Your task: Nothing but the lines from the one containing "criterio. Allí el" through the one containing "pierde el núcleo", both included, should be given again, each exactly as written below.

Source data
<<<<

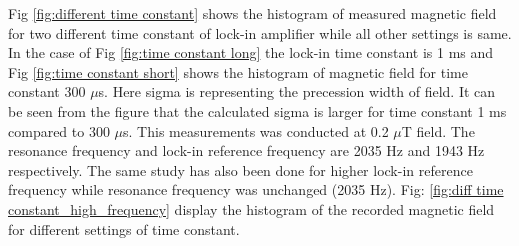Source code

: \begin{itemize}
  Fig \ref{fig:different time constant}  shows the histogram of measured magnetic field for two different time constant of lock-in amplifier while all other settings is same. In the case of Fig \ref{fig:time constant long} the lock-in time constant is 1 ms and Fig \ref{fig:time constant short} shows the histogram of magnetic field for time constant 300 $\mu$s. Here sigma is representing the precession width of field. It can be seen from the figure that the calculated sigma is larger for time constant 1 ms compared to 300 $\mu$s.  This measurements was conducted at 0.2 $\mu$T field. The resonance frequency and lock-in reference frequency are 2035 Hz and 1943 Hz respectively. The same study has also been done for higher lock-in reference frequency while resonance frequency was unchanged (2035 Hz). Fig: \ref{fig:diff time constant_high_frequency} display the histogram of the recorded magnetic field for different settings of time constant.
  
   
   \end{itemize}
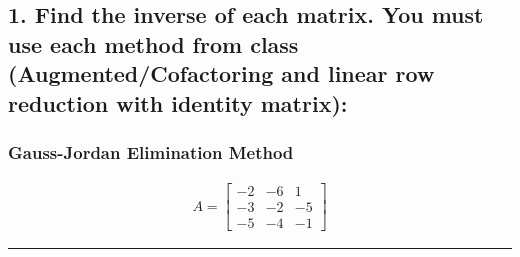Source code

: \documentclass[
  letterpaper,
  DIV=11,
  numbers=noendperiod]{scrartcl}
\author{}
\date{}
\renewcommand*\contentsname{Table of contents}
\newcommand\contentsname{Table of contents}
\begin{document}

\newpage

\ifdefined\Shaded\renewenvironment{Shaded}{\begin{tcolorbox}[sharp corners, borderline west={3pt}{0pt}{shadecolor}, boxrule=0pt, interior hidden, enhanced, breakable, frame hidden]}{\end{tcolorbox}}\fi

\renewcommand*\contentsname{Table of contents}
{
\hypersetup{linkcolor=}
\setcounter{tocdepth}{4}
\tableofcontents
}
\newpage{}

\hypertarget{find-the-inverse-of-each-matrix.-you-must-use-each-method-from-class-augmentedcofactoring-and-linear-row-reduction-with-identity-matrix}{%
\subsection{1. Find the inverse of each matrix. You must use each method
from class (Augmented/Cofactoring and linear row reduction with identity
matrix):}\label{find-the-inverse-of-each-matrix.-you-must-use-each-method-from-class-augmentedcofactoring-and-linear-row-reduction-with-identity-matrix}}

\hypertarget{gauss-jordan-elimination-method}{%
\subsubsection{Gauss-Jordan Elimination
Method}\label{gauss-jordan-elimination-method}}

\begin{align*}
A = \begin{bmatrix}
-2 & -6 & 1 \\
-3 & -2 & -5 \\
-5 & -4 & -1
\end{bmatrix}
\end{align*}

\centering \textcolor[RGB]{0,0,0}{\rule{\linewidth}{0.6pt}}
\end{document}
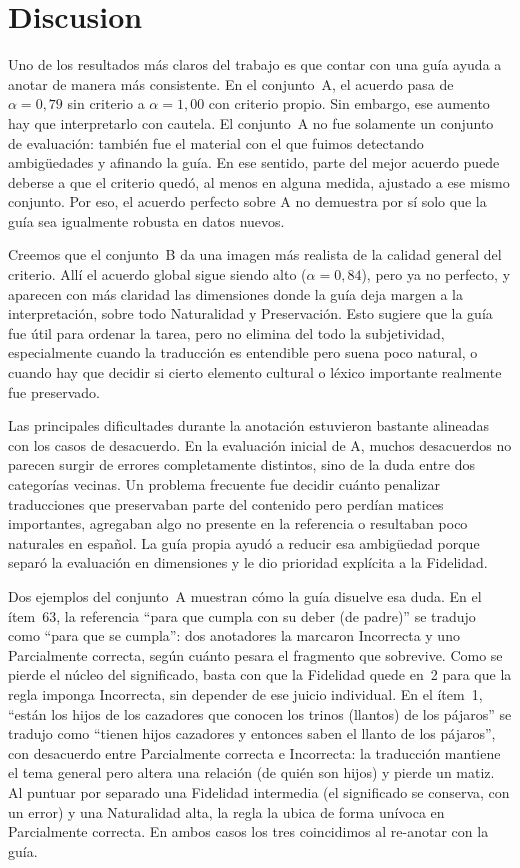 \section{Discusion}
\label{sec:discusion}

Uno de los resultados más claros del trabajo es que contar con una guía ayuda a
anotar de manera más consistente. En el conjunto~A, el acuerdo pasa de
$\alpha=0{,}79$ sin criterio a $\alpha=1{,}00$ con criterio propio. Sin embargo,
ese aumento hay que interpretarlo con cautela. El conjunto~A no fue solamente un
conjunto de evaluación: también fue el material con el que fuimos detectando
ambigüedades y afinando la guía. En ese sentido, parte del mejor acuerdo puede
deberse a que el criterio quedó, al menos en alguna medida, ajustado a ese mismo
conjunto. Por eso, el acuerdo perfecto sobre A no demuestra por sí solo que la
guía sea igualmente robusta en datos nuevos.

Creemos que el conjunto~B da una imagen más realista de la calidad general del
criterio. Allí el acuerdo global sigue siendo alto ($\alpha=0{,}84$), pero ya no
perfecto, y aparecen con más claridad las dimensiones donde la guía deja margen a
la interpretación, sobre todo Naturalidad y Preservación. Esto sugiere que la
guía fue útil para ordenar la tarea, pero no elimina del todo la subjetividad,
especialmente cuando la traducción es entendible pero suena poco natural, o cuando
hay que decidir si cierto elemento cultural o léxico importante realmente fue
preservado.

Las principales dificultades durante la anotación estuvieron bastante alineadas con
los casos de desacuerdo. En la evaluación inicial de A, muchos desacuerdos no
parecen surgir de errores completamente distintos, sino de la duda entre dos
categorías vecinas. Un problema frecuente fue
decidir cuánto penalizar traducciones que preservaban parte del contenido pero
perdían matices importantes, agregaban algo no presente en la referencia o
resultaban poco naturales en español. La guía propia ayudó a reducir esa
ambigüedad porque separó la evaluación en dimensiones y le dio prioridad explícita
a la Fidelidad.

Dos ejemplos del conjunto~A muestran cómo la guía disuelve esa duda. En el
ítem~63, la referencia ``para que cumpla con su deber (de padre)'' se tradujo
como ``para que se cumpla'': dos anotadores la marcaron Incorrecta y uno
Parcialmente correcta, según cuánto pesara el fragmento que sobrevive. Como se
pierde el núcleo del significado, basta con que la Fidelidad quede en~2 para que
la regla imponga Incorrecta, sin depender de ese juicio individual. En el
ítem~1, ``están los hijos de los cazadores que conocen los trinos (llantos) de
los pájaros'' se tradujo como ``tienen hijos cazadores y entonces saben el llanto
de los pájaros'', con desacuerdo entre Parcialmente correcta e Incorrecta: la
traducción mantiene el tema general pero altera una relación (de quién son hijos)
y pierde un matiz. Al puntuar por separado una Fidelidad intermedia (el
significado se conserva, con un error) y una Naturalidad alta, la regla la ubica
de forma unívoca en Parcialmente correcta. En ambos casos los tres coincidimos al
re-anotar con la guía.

>>>>
<<<<

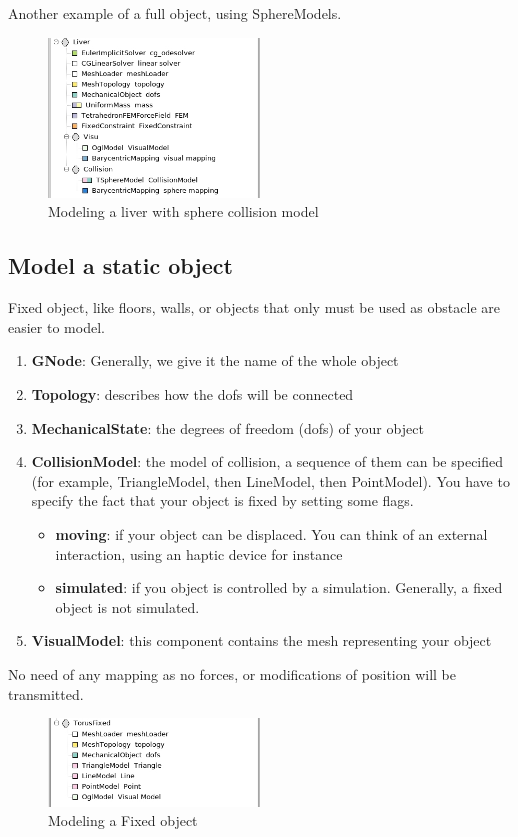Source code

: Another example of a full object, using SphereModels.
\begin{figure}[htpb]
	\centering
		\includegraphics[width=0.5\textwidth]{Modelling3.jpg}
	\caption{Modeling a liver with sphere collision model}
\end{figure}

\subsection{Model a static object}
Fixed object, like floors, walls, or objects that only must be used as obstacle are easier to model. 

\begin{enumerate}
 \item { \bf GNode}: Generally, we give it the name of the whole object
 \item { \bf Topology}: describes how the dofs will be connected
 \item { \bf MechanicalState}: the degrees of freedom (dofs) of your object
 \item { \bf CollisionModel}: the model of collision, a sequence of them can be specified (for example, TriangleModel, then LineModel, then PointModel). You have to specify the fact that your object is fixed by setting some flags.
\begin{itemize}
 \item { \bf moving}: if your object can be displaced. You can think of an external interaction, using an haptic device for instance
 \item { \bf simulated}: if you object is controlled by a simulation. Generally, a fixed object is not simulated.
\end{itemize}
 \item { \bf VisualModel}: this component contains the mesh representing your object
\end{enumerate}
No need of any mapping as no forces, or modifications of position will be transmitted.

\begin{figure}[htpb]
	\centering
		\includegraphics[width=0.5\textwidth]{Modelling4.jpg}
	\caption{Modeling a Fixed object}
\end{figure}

>>>>
<<<<

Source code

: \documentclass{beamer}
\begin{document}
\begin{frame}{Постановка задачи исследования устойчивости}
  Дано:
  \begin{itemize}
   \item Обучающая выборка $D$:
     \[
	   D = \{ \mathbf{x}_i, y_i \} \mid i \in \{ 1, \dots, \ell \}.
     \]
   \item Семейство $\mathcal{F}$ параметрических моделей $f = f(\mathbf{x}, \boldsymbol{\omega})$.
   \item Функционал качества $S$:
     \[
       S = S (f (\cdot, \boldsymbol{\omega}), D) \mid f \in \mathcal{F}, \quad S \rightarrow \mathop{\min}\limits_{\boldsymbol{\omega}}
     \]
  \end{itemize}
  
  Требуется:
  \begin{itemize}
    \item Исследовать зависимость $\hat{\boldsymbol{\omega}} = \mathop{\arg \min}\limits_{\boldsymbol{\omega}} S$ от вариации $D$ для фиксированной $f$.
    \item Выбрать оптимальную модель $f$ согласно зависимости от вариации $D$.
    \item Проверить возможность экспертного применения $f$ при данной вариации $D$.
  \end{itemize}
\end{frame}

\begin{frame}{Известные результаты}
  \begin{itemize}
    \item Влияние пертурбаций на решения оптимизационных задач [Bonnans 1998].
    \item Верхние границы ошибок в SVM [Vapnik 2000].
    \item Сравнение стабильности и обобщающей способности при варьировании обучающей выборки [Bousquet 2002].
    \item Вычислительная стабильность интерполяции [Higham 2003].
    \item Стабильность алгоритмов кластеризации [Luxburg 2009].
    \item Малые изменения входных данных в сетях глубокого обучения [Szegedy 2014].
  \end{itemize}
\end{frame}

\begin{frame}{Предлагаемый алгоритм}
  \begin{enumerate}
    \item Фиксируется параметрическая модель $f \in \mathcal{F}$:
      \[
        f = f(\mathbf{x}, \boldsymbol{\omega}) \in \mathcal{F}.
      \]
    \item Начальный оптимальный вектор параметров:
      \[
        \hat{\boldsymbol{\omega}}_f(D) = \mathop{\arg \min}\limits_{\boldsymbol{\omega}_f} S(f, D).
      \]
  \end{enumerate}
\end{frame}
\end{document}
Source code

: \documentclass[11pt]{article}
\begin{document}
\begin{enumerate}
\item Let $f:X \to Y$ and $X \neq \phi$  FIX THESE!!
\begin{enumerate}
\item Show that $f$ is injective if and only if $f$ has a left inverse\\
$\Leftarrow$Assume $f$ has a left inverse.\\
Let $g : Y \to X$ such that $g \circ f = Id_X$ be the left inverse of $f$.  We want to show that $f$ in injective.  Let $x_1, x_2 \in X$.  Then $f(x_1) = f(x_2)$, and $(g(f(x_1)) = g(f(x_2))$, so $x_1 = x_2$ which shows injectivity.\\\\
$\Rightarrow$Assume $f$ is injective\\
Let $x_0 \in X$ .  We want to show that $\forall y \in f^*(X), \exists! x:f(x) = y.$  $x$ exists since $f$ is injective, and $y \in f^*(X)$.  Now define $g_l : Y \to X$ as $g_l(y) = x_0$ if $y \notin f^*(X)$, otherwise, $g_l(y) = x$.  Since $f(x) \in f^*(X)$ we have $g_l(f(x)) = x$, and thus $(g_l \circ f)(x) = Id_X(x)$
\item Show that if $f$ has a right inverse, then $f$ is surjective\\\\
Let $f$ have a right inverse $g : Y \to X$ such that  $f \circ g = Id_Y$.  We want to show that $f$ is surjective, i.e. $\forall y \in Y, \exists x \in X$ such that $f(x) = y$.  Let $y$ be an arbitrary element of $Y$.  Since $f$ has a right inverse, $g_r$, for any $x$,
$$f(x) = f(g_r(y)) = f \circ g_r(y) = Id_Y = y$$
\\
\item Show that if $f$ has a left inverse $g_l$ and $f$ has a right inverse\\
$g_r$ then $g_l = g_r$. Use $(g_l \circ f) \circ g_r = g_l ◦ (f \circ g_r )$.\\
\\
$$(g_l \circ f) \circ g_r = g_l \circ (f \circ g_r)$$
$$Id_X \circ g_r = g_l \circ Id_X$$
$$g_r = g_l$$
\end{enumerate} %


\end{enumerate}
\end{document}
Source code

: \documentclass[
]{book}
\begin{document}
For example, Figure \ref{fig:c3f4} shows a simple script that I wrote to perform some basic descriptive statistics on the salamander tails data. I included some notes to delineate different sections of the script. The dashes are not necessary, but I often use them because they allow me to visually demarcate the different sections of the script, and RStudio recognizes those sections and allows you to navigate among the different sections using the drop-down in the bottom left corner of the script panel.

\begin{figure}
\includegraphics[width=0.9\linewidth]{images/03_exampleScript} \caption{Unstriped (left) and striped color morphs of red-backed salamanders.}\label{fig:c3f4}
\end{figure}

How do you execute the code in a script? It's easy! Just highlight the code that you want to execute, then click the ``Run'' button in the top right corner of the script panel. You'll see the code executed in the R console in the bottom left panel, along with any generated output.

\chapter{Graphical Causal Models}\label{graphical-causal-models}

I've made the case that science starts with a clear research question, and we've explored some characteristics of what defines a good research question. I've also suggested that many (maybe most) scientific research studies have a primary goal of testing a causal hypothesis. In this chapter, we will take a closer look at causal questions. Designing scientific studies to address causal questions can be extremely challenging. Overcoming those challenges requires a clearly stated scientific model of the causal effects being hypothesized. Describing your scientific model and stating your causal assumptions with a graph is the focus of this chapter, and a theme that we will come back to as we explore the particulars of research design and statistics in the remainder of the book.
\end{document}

>>>>

Task result:
criterio. Allí el acuerdo global sigue siendo alto ($\alpha=0{,}84$), pero ya no
perfecto, y aparecen con más claridad las dimensiones donde la guía deja margen a
la interpretación, sobre todo Naturalidad y Preservación. Esto sugiere que la
guía fue útil para ordenar la tarea, pero no elimina del todo la subjetividad,
especialmente cuando la traducción es entendible pero suena poco natural, o cuando
hay que decidir si cierto elemento cultural o léxico importante realmente fue
preservado.

Las principales dificultades durante la anotación estuvieron bastante alineadas con
los casos de desacuerdo. En la evaluación inicial de A, muchos desacuerdos no
parecen surgir de errores completamente distintos, sino de la duda entre dos
categorías vecinas. Un problema frecuente fue
decidir cuánto penalizar traducciones que preservaban parte del contenido pero
perdían matices importantes, agregaban algo no presente en la referencia o
resultaban poco naturales en español. La guía propia ayudó a reducir esa
ambigüedad porque separó la evaluación en dimensiones y le dio prioridad explícita
a la Fidelidad.

Dos ejemplos del conjunto~A muestran cómo la guía disuelve esa duda. En el
ítem~63, la referencia ``para que cumpla con su deber (de padre)'' se tradujo
como ``para que se cumpla'': dos anotadores la marcaron Incorrecta y uno
Parcialmente correcta, según cuánto pesara el fragmento que sobrevive. Como se
pierde el núcleo del significado, basta con que la Fidelidad quede en~2 para que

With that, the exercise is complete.